Except that when I went to set up transactional replication (we're initializing from a backup) one of the tables couldn't be used, as SOMEONE DIDN'T CREATE IT WITH A PRIMARY KEY! Jesus. Ok, so I've been testing it out in my test environment, and the best that I can do is about 5 minutes for adding the primary key constraint to the table, given the same table, the same hardware. It's 46MM rows, about 22GB. The filegroup is stored on a 3PAR SAN volume. This database is fundamental to site traffic and we field about millions of hits a day and this table is, in particular, being written to constantly.
Does anyone have any bright ideas on how I can reduce the time it takes to add the Primary Key constraint?
July 2, 2012 at 4:39 pm
Will you be creating a clustered index as part of the primary key? If so, drop all nonclustered indexes first, add the clustered primary key index and then recreate the nonclustered indexes.
July 2, 2012 at 4:55 pm
No, there is already a clustered index on the table.
July 2, 2012 at 5:03 pm
What edition of SQL Server are you running?
July 2, 2012 at 5:06 pm
2008 Enterprise
July 2, 2012 at 5:29 pm
You can use the "WITH NOCHECK" option when creating the Primary key.
Example:
ALTER TABLE test WITH NOCHECK
ADD CONSTRAINT PK_test PRIMARY KEY (Id)
The above statement will create a new unique nonclustered index for the primary key. If you want this to be clustered, you must first drop the existing clustered index and then recreated as a primary key clustered.
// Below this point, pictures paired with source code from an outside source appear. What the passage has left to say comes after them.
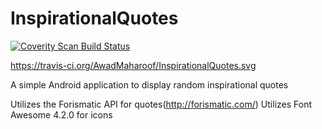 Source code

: InspirationalQuotes
===================

<a href="https://scan.coverity.com/projects/3310">
  <img alt="Coverity Scan Build Status"
       src="https://scan.coverity.com/projects/3310/badge.svg"/>
</a>

https://travis-ci.org/AwadMaharoof/InspirationalQuotes.svg

A simple Android application to display random inspirational quotes

Utilizes the Forismatic API for quotes(http://forismatic.com/)
Utilizes Font Awesome 4.2.0 for icons
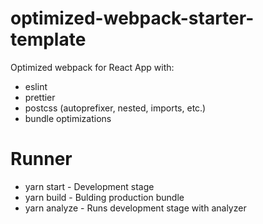 # optimized-webpack-starter-template
Optimized webpack for React App with:
- eslint
- prettier
- postcss (autoprefixer, nested, imports, etc.)
- bundle optimizations

# Runner
- yarn start - Development stage
- yarn build - Bulding production bundle
- yarn analyze - Runs development stage with analyzer

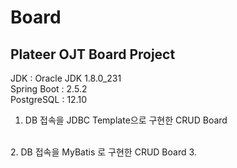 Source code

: # Board
Plateer OJT Board Project
-------------------------

JDK : Oracle JDK 1.8.0_231
<br>
Spring Boot : 2.5.2
<br>
PostgreSQL : 12.10
<br>
1. DB 접속을 JDBC Template으로 구현한 CRUD Board
<br>
2. DB 접속을 MyBatis 로 구현한 CRUD Board
3. 
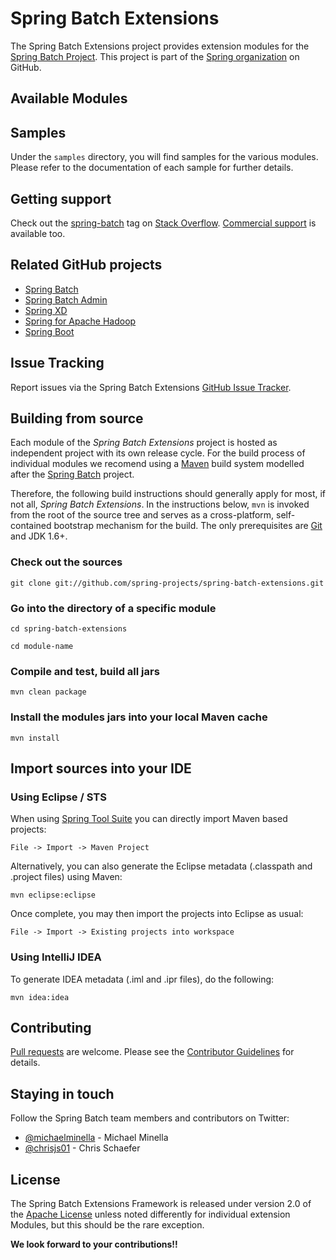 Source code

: Spring Batch Extensions
=============================

The Spring Batch Extensions project provides extension modules for the [Spring Batch Project][]. This project is part of the [Spring organization][] on GitHub.

## Available Modules


## Samples

Under the `samples` directory, you will find samples for the various modules. Please refer to the documentation of each sample for further details.

## Getting support

Check out the [spring-batch][spring-batch tag] tag
on [Stack Overflow][]. [Commercial support][] is available too.

## Related GitHub projects

* [Spring Batch][]
* [Spring Batch Admin][]
* [Spring XD][]
* [Spring for Apache Hadoop][]
* [Spring Boot][]

## Issue Tracking

Report issues via the Spring Batch Extensions [GitHub Issue Tracker][].

## Building from source

Each module of the *Spring Batch Extensions* project is hosted as independent project with its own release cycle. For the build process of individual modules we recomend using a [Maven][] build system modelled after the [Spring Batch][] project. 

Therefore, the following build instructions should generally apply for most, if not all, *Spring Batch Extensions*. In the instructions below, `mvn` is invoked from the root of the source tree and serves as a cross-platform, self-contained bootstrap mechanism for the build. The only prerequisites are [Git][] and JDK 1.6+.

### Check out the sources

`git clone git://github.com/spring-projects/spring-batch-extensions.git`

### Go into the directory of a specific module

`cd spring-batch-extensions`

`cd module-name`

### Compile and test, build all jars

`mvn clean package`

### Install the modules jars into your local Maven cache

`mvn install`

## Import sources into your IDE

### Using Eclipse / STS

When using [Spring Tool Suite] you can directly import Maven based projects:

`File -> Import -> Maven Project`

Alternatively, you can also generate the Eclipse metadata (.classpath and .project files) using Maven:

`mvn eclipse:eclipse`

Once complete, you may then import the projects into Eclipse as usual:

`File -> Import -> Existing projects into workspace`

### Using IntelliJ IDEA

To generate IDEA metadata (.iml and .ipr files), do the following:

    mvn idea:idea

## Contributing

[Pull requests][] are welcome. Please see the [Contributor Guidelines][] for details. 

## Staying in touch

Follow the Spring Batch team members and contributors on Twitter:

* [@michaelminella](https://twitter.com/michaelminella) - Michael Minella
* [@chrisjs01](https://twitter.com/chrisjs01) - Chris Schaefer

## License

The Spring Batch Extensions Framework is released under version 2.0 of the [Apache License][] unless noted differently for individual extension Modules, but this should be the rare exception.

**We look forward to your contributions!!**

[Spring Batch]: https://github.com/spring-projects/spring-batch
[Spring Batch Project]: http://projects.spring.io/spring-batch/
[Spring organization]: https://github.com/spring-projects
[spring-batch tag]: http://stackoverflow.com/questions/tagged/spring-batch
[Stack Overflow]: http://stackoverflow.com/faq
[Commercial support]: https://www.vmware.com/support/services/vfabric-developer.html
[GitHub Issue Tracker]: https://github.com/spring-projects/spring-batch-extensions/issues
[Git]: http://help.github.com/set-up-git-redirect
[Pull requests]: http://help.github.com/send-pull-requests
[Spring Batch Admin]: https://github.com/spring-projects/spring-batch-admin
[Spring XD]: https://github.com/spring-projects/spring-xd
[Spring for Apache Hadoop]: https://github.com/spring-projects/spring-hadoop
[Spring Boot]: https://github.com/spring-projects/spring-boot
[Spring Tool Suite]: http://spring.io/tools/sts
[Apache License]: http://www.apache.org/licenses/LICENSE-2.0
[Maven]: http://maven.apache.org
[Contributor Guidelines]: com/spring-projects/spring-batch-extensions/blob/master/CONTRIBUTING.md
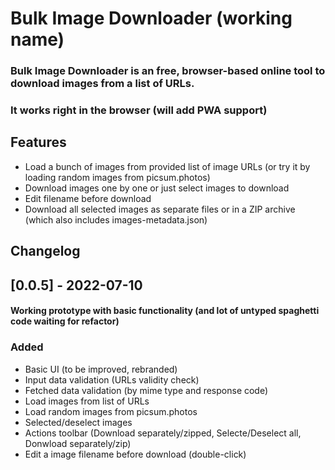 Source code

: # Bulk Image Downloader (working name)

### Bulk Image Downloader is an free, browser-based online tool to download images from a list of URLs. 
### It works right in the browser (will add PWA support)

## Features
- Load a bunch of images from provided list of image URLs (or try it by loading random images from picsum.photos)
- Download images one by one or just select images to download
- Edit filename before download
- Download all selected images as separate files or in a ZIP archive (which also includes images-metadata.json)

## Changelog

## [0.0.5] - 2022-07-10
#### Working prototype with basic functionality (and lot of untyped spaghetti code waiting for refactor)
### Added
- Basic UI (to be improved, rebranded)
- Input data validation (URLs validity check)
- Fetched data validation (by mime type and response code)
- Load images from list of URLs
- Load random images from picsum.photos
- Selected/deselect images
- Actions toolbar (Download separately/zipped, Selecte/Deselect all, Donwload separately/zip)
- Edit a image filename before download (double-click)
ALTER TABLE test WITH NOCHECK
ADD CONSTRAINT PK_test PRIMARY KEY CLUSTERED (Id)
July 2, 2012 at 5:46 pm
Interesting idea, but it actually took 25% longer to implement in my test environment.
July 2, 2012 at 5:52 pm
What took 25% longer to implement? Adding a non-clustered primary key with nockeck? This is not possible. WITH NOCHECK skips the checking of data before the primary key is created. Something else must have changed in your testing environment. Did you drop or create any other indexes? Anything else that could have caused it to take a bit longer? What is the code that you are using when implementing the primary key?
July 2, 2012 at 5:56 pm
Not really going to argue with you on this. I used basically the same code as you except without the "WITH NOCHECK". Offhand, you're right, I would've guessed that would create the constraint faster as well. I've run it twice now. For some reason, it's taking longer.
July 2, 2012 at 6:08 pm
Since you are running Enterprise Edition, you should be able to drop the clustered index and create the new primary key clustered index using the ONLINE = ON option, if the table does not have any LOB datatype columns ( text, ntext, image, xml, varchar(max), nvarchar(max), or varbinary(max))
This should allow the application to keep working while you drop the clustered index and create the primary key.
If you just want to add a non-clustered primay key, you can also do that with the ONLINE = ON option.
Either way, the important thing is not how long it takes, but how long it blocks the application. With the ONLINE = ON option, the only blocking is for a small schema change at the very end when the new index comes online.
July 2, 2012 at 6:09 pm
It's not the index that's the problem. In fact, there's already a clustered index. It's the Primary Key constraint.
July 2, 2012 at 6:14 pm
Are you adding the primary key to an existing column in the table?
July 2, 2012 at 6:20 pm
Yes
July 2, 2012 at 6:34 pm
It will be helpful if you can send me some t-sql code. Also, is there any foreign keys defined on this table? Or is there any views based on this table?
July 2, 2012 at 8:23 pm
Please remember, the primary key does NOT have to be the clustered index.